Are vacuum fluctuations relevant in absorption dynamics?

TL;DR

This paper investigates whether vacuum fluctuations influence absorption processes, proposing an experimental test to clarify their role and comparing different mechanisms of quantum disentanglement and emission triggering.

Contribution

It introduces a feasible experimental test to determine the relevance of vacuum fluctuations in absorption dynamics, contrasting with previous Casimir-based proposals.

Findings

The proposed test can experimentally distinguish the role of vacuum fluctuations in absorption.

Analysis shows consistency with previous double spontaneous emission results.

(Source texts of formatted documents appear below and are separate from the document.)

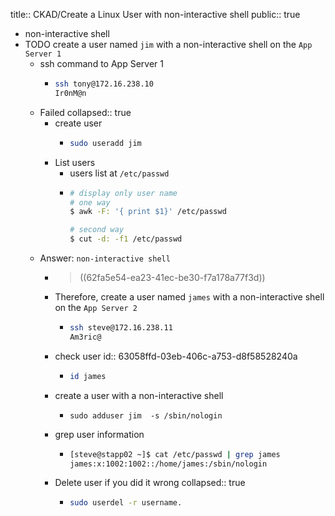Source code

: title:: CKAD/Create a Linux User with non-interactive shell
public:: true

- non-interactive shell
- TODO create a user named `jim` with a non-interactive shell on the `App Server 1`
	- ssh command to App Server 1
		- ```bash
		  ssh tony@172.16.238.10
		  Ir0nM@n
		  ```
	- Failed
	  collapsed:: true
		- create user
			- ```bash
			  sudo useradd jim
			  ```
		- List users
			- users list at `/etc/passwd`
			- ```bash
			  # display only user name 
			  # one way
			  $ awk -F: '{ print $1}' /etc/passwd
			  
			  # second way
			  $ cut -d: -f1 /etc/passwd
			  
			  ```
	- Answer: `non-interactive shell`
		- > ((62fa5e54-ea23-41ec-be30-f7a178a77f3d))
		- Therefore, create a user named `james` with a non-interactive shell on the `App Server 2`
			- ```bash
			  ssh steve@172.16.238.11
			  Am3ric@
			  ```
		- check user
		  id:: 63058ffd-03eb-406c-a753-d8f58528240a
			- ```bash
			  id james
			  ```
		- create a user with a non-interactive shell
			- ```
			  sudo adduser jim  -s /sbin/nologin
			  ```
		- grep user information
			- ```bash
			  [steve@stapp02 ~]$ cat /etc/passwd | grep james
			  james:x:1002:1002::/home/james:/sbin/nologin
			  ```
		- Delete user if you did it wrong
		  collapsed:: true
			- ```bash
			  sudo userdel -r username.
			  ```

Comparison of time scales for vacuum fluctuations and emission triggers.

Abstract

Vacuum fluctuations play a central role in spontaneous emission. Recently, it has been suggested that these fluctuations could also be fundamental in the absorption dynamics, breaking the superposition inherent to the linear quantum evolution. We analyze the consistency of that proposal with previous results in double spontaneous emission. Moreover, for the case of single absorption by two atoms, we present a test based on the time dependence of the subsequent spontaneous emission patterns, which can experimentally settle the question. This test is more viable than the original proposal, built on the Casimir effect. Our approach also allows for the comparison between the time scales of vacuum fluctuations as a disentangling mechanism and an emission trigger.